AI Models Tested on Dungeons & Dragons to Assess Long-Term Decision-Making
Artificial intelligence is rapidly evolving beyond simple tasks like answering questions or writing texts. Now, AI researchers are exploring innovative ways to assess complex cognitive skills, such as long-term planning, strategic decision-making, and adaptive reasoning. One of the most novel testing grounds emerging in this field is the popular tabletop role-playing game Dungeons & Dragons — offering a rich, dynamic environment where AI models must think ahead, navigate rules, and collaborate with players in extended adventures.
The rise of AI applications in real-world autonomous systems — from robotics to digital assistants — necessitates benchmarks that push models beyond short-term tasks.
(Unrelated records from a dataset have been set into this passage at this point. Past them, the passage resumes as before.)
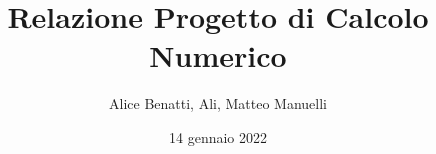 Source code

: \documentclass{article}
\title{\textbf{Relazione Progetto di Calcolo Numerico}}
\author{Alice Benatti, Ali, Matteo Manuelli}
\date{14 gennaio 2022}
\begin{document}
\maketitle

\tableofcontents

\newpage
\begin{comment}
Relazione

1. Riportare e commentare i risultati ottenuti nei punti 2. 3. (e 4.) 
su un immagine del set creato e su altre due immagini in bianco e nero 
(fotografiche/mediche/astronomiche)
2. Riportare delle tabelle con le misure di PSNR e MSE ottenute al 
variare dei parametri (dimensione kernel, valore di sigma, la 
deviazione standard del rumore, il parametro di regolarizzazione). 
3. Calcolare sull’intero set di immagini medie e deviazione standard 
delle metriche per alcuni valori fissati dei parametri.  
4. Analizzare su 2 esecuzioni le proprietà dei metodi numerici 
utilizzati (gradiente coniugato e gradiente) in termini di numero di 
iterazioni, andamento dell’errore, della funzione obiettivo, norma del 
gradiente. 
\end{comment}


\end{document}
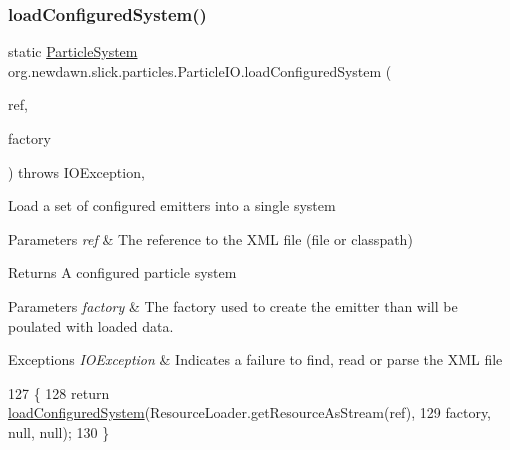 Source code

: \subsubsection{\texorpdfstring{load\+Configured\+System()}{loadConfiguredSystem()}\hspace{0.1cm}{\footnotesize\ttfamily [6/9]}}
{\footnotesize\ttfamily static \mbox{\hyperlink{classorg_1_1newdawn_1_1slick_1_1particles_1_1_particle_system}{Particle\+System}} org.\+newdawn.\+slick.\+particles.\+Particle\+I\+O.\+load\+Configured\+System (\begin{DoxyParamCaption}\item[{String}]{ref,  }\item[{\mbox{\hyperlink{interfaceorg_1_1newdawn_1_1slick_1_1particles_1_1_configurable_emitter_factory}{Configurable\+Emitter\+Factory}}}]{factory }\end{DoxyParamCaption}) throws I\+O\+Exception\hspace{0.3cm}{\ttfamily [inline]}, {\ttfamily [static]}}

Load a set of configured emitters into a single system


\begin{DoxyParams}{Parameters}
{\em ref} & The reference to the X\+ML file (file or classpath) \\
\hline
\end{DoxyParams}
\begin{DoxyReturn}{Returns}
A configured particle system 
\end{DoxyReturn}

\begin{DoxyParams}{Parameters}
{\em factory} & The factory used to create the emitter than will be poulated with loaded data. \\
\hline
\end{DoxyParams}

\begin{DoxyExceptions}{Exceptions}
{\em I\+O\+Exception} & Indicates a failure to find, read or parse the X\+ML file \\
\hline
\end{DoxyExceptions}

\begin{DoxyCode}
127                                                                    \{
128         \textcolor{keywordflow}{return} \mbox{\hyperlink{classorg_1_1newdawn_1_1slick_1_1particles_1_1_particle_i_o_a1da2bcc8784c9cf967326954bc3c9d33}{loadConfiguredSystem}}(ResourceLoader.getResourceAsStream(ref),
129             factory, null, null);
130     \}
\end{DoxyCode}
\mbox{\label{classorg_1_1newdawn_1_1slick_1_1particles_1_1_particle_i_o_a9a2fae7cc5f4a60763c9f223fad8d0ab}} 
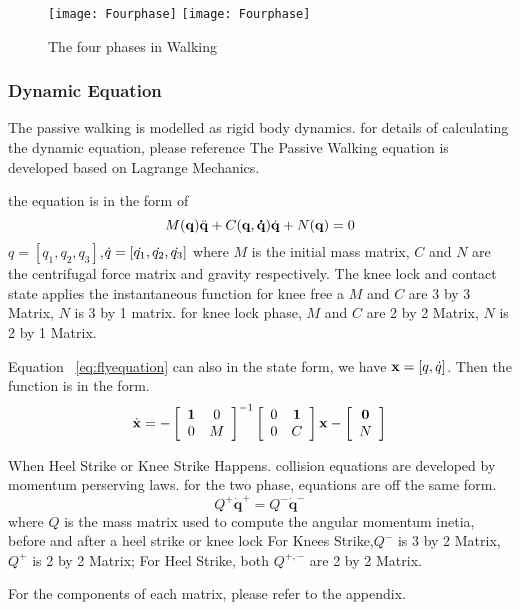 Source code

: \begin{figure}[!htbp]
  \begin{center}
    \leavevmode
    \ifpdf
      \texttt{[image: Fourphase]}
    \else
      \texttt{[image: Fourphase]}
    \fi
    \caption{The four phases in Walking}
    \label{fig:fwalkingphase}
\end{center}
\end{figure}

\subsubsection*{Dynamic Equation}

The passive walking is modelled as rigid body dynamics.
for details of calculating the dynamic equation, please reference\citep{Chen2007}
The Passive Walking equation is developed based on Lagrange Mechanics.


\begin{itemize}
the equation is in the form of 
\begin{equation}
\label{eq:flyequation}
M(\mathbf{q}) \ddot{\mathbf{q}} + C(\mathbf{q,\dot{q}})\dot{\mathbf{q}} + N(\mathbf{q}) = 0
\end{equation}
$q=[q_1,q_2,q_3]$,$\dot{q}=[\dot{q_1},\dot{q_2},\dot{q_3}]$
where $M$ is the initial mass matrix, $C$ and $N$ are the centrifugal force matrix and gravity respectively. The knee lock and contact state applies the instantaneous function
for knee free a  $M$ and $C$ are 3 by 3 Matrix, $N$ is 3 by 1 matrix.
for knee lock phase, $M$ and $C$ are 2 by 2 Matrix, $N$ is 2 by 1 Matrix.


Equation ~\ref{eq:flyequation} can also in the state form, we have $\mathbf{x}=[q,\dot{q}]$.
Then the function is in the form.
\begin{equation}
\dot{\mathbf{x}}=
-\left[ 
\begin{array}{cc}
\mathbf{1} &0\\
0 &M 
\end{array}
\right]^{-1}
\left[ 
\begin{array}{cc}
0 &\mathbf{1}\\
0 &C 
\end{array}
\right]\mathbf{x}
-\left[ 
\begin{array}{c}
\mathbf{0}\\
 N 
\end{array}
\right]
\end{equation}

When Heel Strike or Knee Strike Happens.
collision equations are developed by momentum perserving laws.
for the two phase, equations are off the same form.
\begin{equation}
Q^{+}\dot{\mathbf{q}}^{+} = Q^{-}\dot{\mathbf{q}}^{-}
\end{equation}
where $Q$ is the mass matrix used to compute the angular momentum inetia, before and after a heel strike or knee lock
For Knees Strike,$Q^-$ is 3 by 2 Matrix, $Q^+$ is 2 by 2 Matrix;
For Heel Strike, both $Q^{+,-}$ are 2 by 2 Matrix.
\end{itemize}
For the components of each matrix, please refer to the appendix.




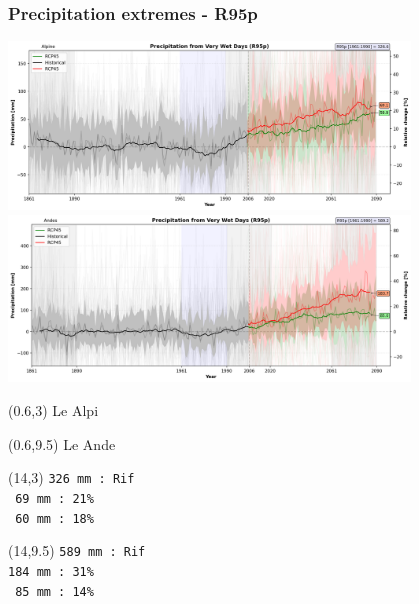 
\begin{frame}
\frametitle{Precipitation extremes - R95p}
\begin{center}

{\includegraphics[width=0.8\textwidth]{risultati/r95p_Alpine_Models_ts}}
{\includegraphics[width=0.8\textwidth]{risultati/r95p_Andes_Models_ts}}
\end{center}

{
  \scriptsize
  \begin{textblock}{1.8}(0.6,3)
     {\color{gray} Le Alpi}
  \end{textblock}
}


{
  \scriptsize
  \begin{textblock}{1.8}(0.6,9.5)
     {\color{gray} Le Ande}
  \end{textblock}
}

{ \tiny
  \begin{textblock}{3}(14,3)
     {\color{CadetBlue}   \texttt{326 mm : Rif}} \\
     {\color{red}         \texttt{ 69 mm : 21\% }}\\
     {\color{ForestGreen} \texttt{ 60 mm : 18\% }}
  \end{textblock}
}

{ \tiny
  \begin{textblock}{3}(14,9.5)
     {\color{CadetBlue}   \texttt{589 mm : Rif}} \\
     {\color{red}         \texttt{184 mm : 31\% }} \\
     {\color{ForestGreen} \texttt{ 85 mm : 14\%  }}
  \end{textblock}
}

\end{frame}

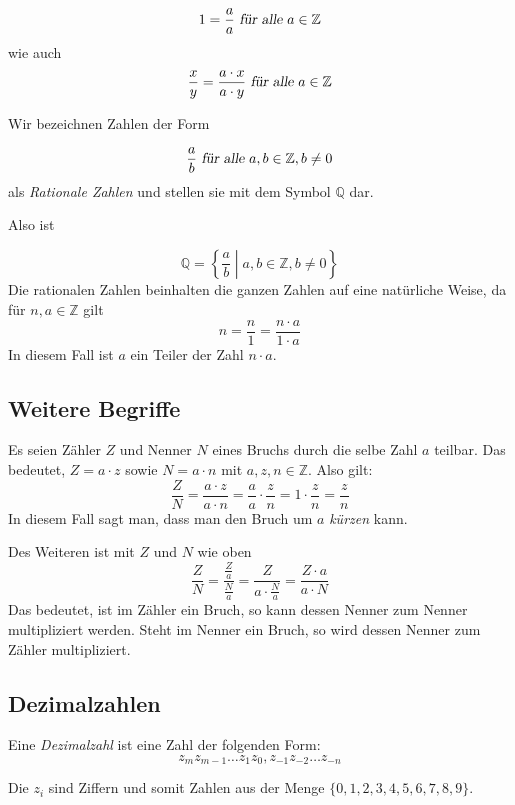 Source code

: \[ 1 = \frac{a}{a} \textsl{ für alle } a\in \mathbb{Z} \]
wie auch 
\begin{equation}
\label{relation}
\frac{x}{y} = \frac{a\cdot x}{a\cdot y} \textsl{ für alle } a\in \mathbb{Z}
\end{equation}

\begin{definition}
Wir bezeichnen Zahlen der Form 

\[ \frac{a}{b} \textsl{ für alle } a,b \in \mathbb{Z}, b\ne 0\]
als \textsl{Rationale Zahlen} und stellen sie mit dem Symbol $\mathbb{Q}$ dar. 
\end{definition}
Also ist 

\[ \mathbb{Q} = \left\{ \frac{a}{b} \middle\vert a,b \in \mathbb{Z}, b\ne 0 \right\} \]
Die rationalen Zahlen beinhalten die ganzen Zahlen auf eine natürliche Weise, da für $n,a\in \mathbb{Z}$ gilt
\[ n = \frac{n}{1} = \frac{n \cdot a}{1\cdot a}\]
In diesem Fall ist $a$ ein Teiler der Zahl $n\cdot a$. 

\subsection{Weitere Begriffe}

\begin{definition}
Es seien Zähler $Z$ und Nenner $N$ eines Bruchs durch die selbe Zahl $a$ teilbar. Das bedeutet, $Z=a\cdot z$ sowie $N=a\cdot n$ mit $a,z,n\in \mathbb{Z}$. Also gilt:
\[
\frac{Z}{N} = \frac{a\cdot z}{a\cdot n} = \frac{a}{a}\cdot \frac{z}{n} = 1\cdot \frac{z}{n} = \frac{z}{n}
\]
In diesem Fall sagt man, dass man den Bruch um $a$ \textsl{kürzen} kann.
\end{definition}

Des Weiteren ist mit $Z$ und $N$ wie oben
\[
\frac{Z}{N} = \frac{\frac{Z}{a}}{\frac{N}{a}} = \frac{Z}{a\cdot \frac{N}{a}} = \frac{Z \cdot a}{a\cdot N}
\]
Das bedeutet, ist im Zähler ein Bruch, so kann dessen Nenner zum Nenner multipliziert werden. Steht im Nenner ein Bruch, so wird dessen Nenner zum Zähler multipliziert. 

\subsection{Dezimalzahlen}

\begin{definition}
Eine \textsl{Dezimalzahl} ist eine Zahl der folgenden Form:
\[ z_m z_{m-1} \dots z_1 z_0, z_{-1} z_{-2} \dots z_{-n} \]
\end{definition}
Die $z_i$ sind Ziffern und somit Zahlen aus der Menge $\{0,1,2,3,4,5,6,7,8,9\}$.

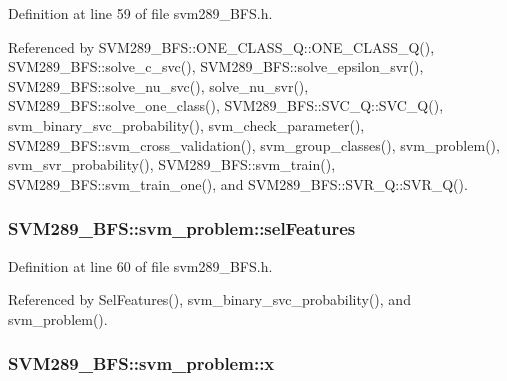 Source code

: Definition at line 59 of file svm289\+\_\+\+B\+F\+S.\+h.



Referenced by S\+V\+M289\+\_\+\+B\+F\+S\+::\+O\+N\+E\+\_\+\+C\+L\+A\+S\+S\+\_\+\+Q\+::\+O\+N\+E\+\_\+\+C\+L\+A\+S\+S\+\_\+\+Q(), S\+V\+M289\+\_\+\+B\+F\+S\+::solve\+\_\+c\+\_\+svc(), S\+V\+M289\+\_\+\+B\+F\+S\+::solve\+\_\+epsilon\+\_\+svr(), S\+V\+M289\+\_\+\+B\+F\+S\+::solve\+\_\+nu\+\_\+svc(), solve\+\_\+nu\+\_\+svr(), S\+V\+M289\+\_\+\+B\+F\+S\+::solve\+\_\+one\+\_\+class(), S\+V\+M289\+\_\+\+B\+F\+S\+::\+S\+V\+C\+\_\+\+Q\+::\+S\+V\+C\+\_\+\+Q(), svm\+\_\+binary\+\_\+svc\+\_\+probability(), svm\+\_\+check\+\_\+parameter(), S\+V\+M289\+\_\+\+B\+F\+S\+::svm\+\_\+cross\+\_\+validation(), svm\+\_\+group\+\_\+classes(), svm\+\_\+problem(), svm\+\_\+svr\+\_\+probability(), S\+V\+M289\+\_\+\+B\+F\+S\+::svm\+\_\+train(), S\+V\+M289\+\_\+\+B\+F\+S\+::svm\+\_\+train\+\_\+one(), and S\+V\+M289\+\_\+\+B\+F\+S\+::\+S\+V\+R\+\_\+\+Q\+::\+S\+V\+R\+\_\+\+Q().

\subsubsection[{\texorpdfstring{sel\+Features}{selFeatures}}]{ S\+V\+M289\+\_\+\+B\+F\+S\+::svm\+\_\+problem\+::sel\+Features}\hypertarget{struct_s_v_m289___b_f_s_1_1svm__problem_a3de9b51904777989df0afaed3af9b616}{}\label{struct_s_v_m289___b_f_s_1_1svm__problem_a3de9b51904777989df0afaed3af9b616}


Definition at line 60 of file svm289\+\_\+\+B\+F\+S.\+h.



Referenced by Sel\+Features(), svm\+\_\+binary\+\_\+svc\+\_\+probability(), and svm\+\_\+problem().

\subsubsection[{\texorpdfstring{x}{x}}]{ S\+V\+M289\+\_\+\+B\+F\+S\+::svm\+\_\+problem\+::x}\hypertarget{struct_s_v_m289___b_f_s_1_1svm__problem_a41858dbcf26913311ad17674d9eb42a8}{}\label{struct_s_v_m289___b_f_s_1_1svm__problem_a41858dbcf26913311ad17674d9eb42a8}


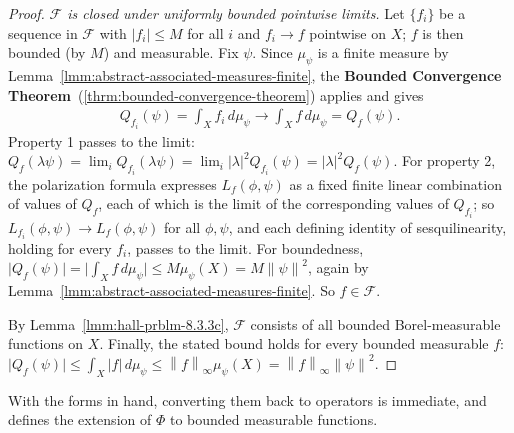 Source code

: \begin{proof}
\textit{$\mathcal{F}$ is closed under uniformly bounded pointwise limits.} Let $\{f_i\}$ be a sequence in $\mathcal{F}$ with $\lvert f_i \rvert \le M$ for all $i$ and $f_i \to f$ pointwise on $X$; $f$ is then bounded (by $M$) and measurable. Fix $\psi$. Since $\mu_\psi$ is a finite measure by Lemma~\ref{lmm:abstract-associated-measures-finite}, the \textbf{Bounded Convergence Theorem}~(\ref{thrm:bounded-convergence-theorem}) applies and gives
\begin{align}
    Q_{f_i}(\psi) = \int_X f_i \, d\mu_\psi \longrightarrow \int_X f \, d\mu_\psi = Q_f(\psi).
\end{align}
Property 1 passes to the limit: $Q_f(\lambda\psi) = \lim_i Q_{f_i}(\lambda\psi) = \lim_i \lvert\lambda\rvert^2 Q_{f_i}(\psi) = \lvert\lambda\rvert^2 Q_f(\psi)$. For property 2, the polarization formula expresses $L_f(\phi,\psi)$ as a fixed finite linear combination of values of $Q_f$, each of which is the limit of the corresponding values of $Q_{f_i}$; so $L_{f_i}(\phi,\psi) \to L_f(\phi,\psi)$ for all $\phi,\psi$, and each defining identity of sesquilinearity, holding for every $f_i$, passes to the limit. For boundedness, $\lvert Q_f(\psi) \rvert = \lvert \int_X f \, d\mu_\psi \rvert \le M\mu_\psi(X) = M\left\| \psi \right\|^2$, again by Lemma~\ref{lmm:abstract-associated-measures-finite}. So $f \in \mathcal{F}$.

By Lemma~\ref{lmm:hall-prblm-8.3.3c}, $\mathcal{F}$ consists of all bounded Borel-measurable functions on $X$. Finally, the stated bound holds for every bounded measurable $f$: $\lvert Q_f(\psi) \rvert \le \int_X \lvert f \rvert \, d\mu_\psi \le \left\| f \right\|_\infty \mu_\psi(X) = \left\| f \right\|_\infty\left\| \psi \right\|^2$.
\end{proof}

With the forms in hand, converting them back to operators is immediate, and defines the extension of $\Phi$ to bounded measurable functions.

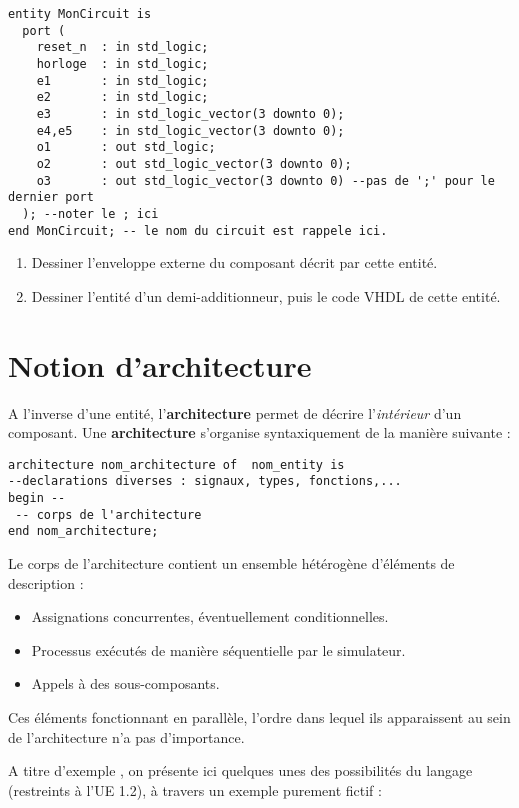 \documentclass[a4paper,11pt]{article}
\begin{document}
\begin{lstlisting}
entity MonCircuit is
  port (
    reset_n  : in std_logic;
    horloge  : in std_logic;
    e1       : in std_logic;
    e2       : in std_logic;
    e3       : in std_logic_vector(3 downto 0);
    e4,e5    : in std_logic_vector(3 downto 0);
    o1       : out std_logic;
    o2       : out std_logic_vector(3 downto 0);
    o3       : out std_logic_vector(3 downto 0) --pas de ';' pour le dernier port
  ); --noter le ; ici
end MonCircuit; -- le nom du circuit est rappele ici.
\end{lstlisting}

\begin{enumerate}
  \item Dessiner l'enveloppe externe du composant décrit par cette entité.
  \item Dessiner l'entité d'un demi-additionneur, puis le code VHDL de cette entité.
\end{enumerate}

\section{Notion d'architecture}
A l'inverse d'une entité, l'\textbf{architecture} permet de décrire l'{\it intérieur} d'un composant.
Une \textbf{architecture} s'organise syntaxiquement de la manière suivante :

\begin{lstlisting}
architecture nom_architecture of  nom_entity is
--declarations diverses : signaux, types, fonctions,...
begin --
 -- corps de l'architecture
end nom_architecture;
\end{lstlisting}

Le corps de l'architecture contient un ensemble hétérogène d'éléments de description :

\begin{itemize}
  \item Assignations concurrentes, éventuellement conditionnelles.
  \item Processus exécutés de manière séquentielle par le simulateur.
  \item Appels à des sous-composants.
\end{itemize}

Ces éléments fonctionnant en parallèle, l'ordre dans lequel ils apparaissent au sein de l'architecture n'a pas d'importance.

A titre d'exemple , on présente ici quelques unes des possibilités du langage (restreints à l'UE 1.2), à travers
un exemple purement fictif :
\end{document}
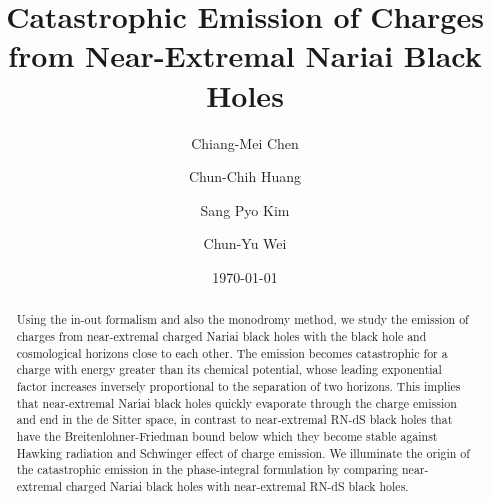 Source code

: \documentclass[aps,nofootinbib,superscriptaddress
]{revtex4}
\begin{document}
\title{Catastrophic Emission of Charges from Near-Extremal Nariai Black Holes}

\author{Chiang-Mei Chen} 

\author{Chun-Chih Huang} 

\author{Sang Pyo Kim} 

\author{Chun-Yu Wei} 


\date{\today}

\begin{abstract}
Using the in-out formalism and also the monodromy method, we study the emission of charges from near-extremal charged Nariai black holes with the black hole and cosmological horizons close to each other. The emission becomes catastrophic for a charge with energy greater than its chemical potential, whose leading exponential factor increases inversely proportional to the separation of two horizons. This implies that near-extremal Nariai black holes quickly evaporate through the charge emission and end in the de Sitter space, in contrast to near-extremal RN-dS black holes that have the Breitenlohner-Friedman bound below which they become stable against Hawking radiation and Schwinger effect of charge emission. We illuminate the origin of the catastrophic emission in the phase-integral formulation by comparing near-extremal charged Nariai black holes with near-extremal RN-dS black holes.
\end{abstract}


\maketitle

\end{document}
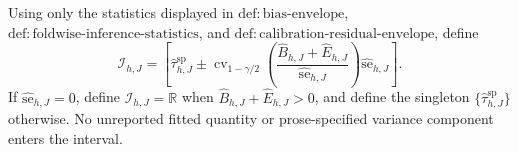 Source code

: Using only the statistics displayed in \(\mathrm{def:bias\text{-}envelope}\), \(\mathrm{def:foldwise\text{-}inference\text{-}statistics}\), and \(\mathrm{def:calibration\text{-}residual\text{-}envelope}\), define \[\mathcal I_{h,J}=\left[\widehat\tau^{\mathrm{sp}}_{h,J}\pm\operatorname{cv}_{1-\gamma/2}\!\left(\frac{\widehat B_{h,J}+\widehat E_{h,J}}{\widehat{\mathrm{se}}_{h,J}}\right)\widehat{\mathrm{se}}_{h,J}\right].\] If \(\widehat{\mathrm{se}}_{h,J}=0\), define \(\mathcal I_{h,J}=\mathbb R\) when \(\widehat B_{h,J}+\widehat E_{h,J}>0\), and define the singleton \(\{\widehat\tau^{\mathrm{sp}}_{h,J}\}\) otherwise. No unreported fitted quantity or prose-specified variance component enters the interval.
Traditional benchmarks often test performance on isolated queries or immediate reasoning steps. However, tasks requiring sustained strategy, resource tracking, and coordinated team interaction remain challenging for many AI systems. To address this gap, researchers have turned to Dungeons & Dragons as an imaginative and robust framework for evaluating AI models’ long-term decision-making capabilities.
Why Dungeons & Dragons Is a Unique AI Testing Ground
Dungeons & Dragons (D&D) isn’t just a game — it’s a complex narrative experience where players interact with an evolving world driven by rules, choices, risks, and rewards. In a typical campaign, adventurers make decisions that influence future scenarios, manage limited resources, and react to unpredictable outcomes — elements that closely mirror real-world strategic challenges.
Researchers at the University of California San Diego found that this complexity makes D&D an ideal testing ground for evaluating AI models designed to operate autonomously over long periods. The extended nature of D&D gameplay forces agents to plan multiple steps ahead, maintain internal state over time, and work with or against other agents — tasks that standard benchmarks often fail to test.
For instance, a D&D session can involve tracking character abilities, health, items, and evolving storylines across many turns or sessions. This requires not only understanding immediate game mechanics but also anticipating future outcomes and adjusting strategies accordingly — making it a perfect environment to test long-term reasoning and AI models’ capacities.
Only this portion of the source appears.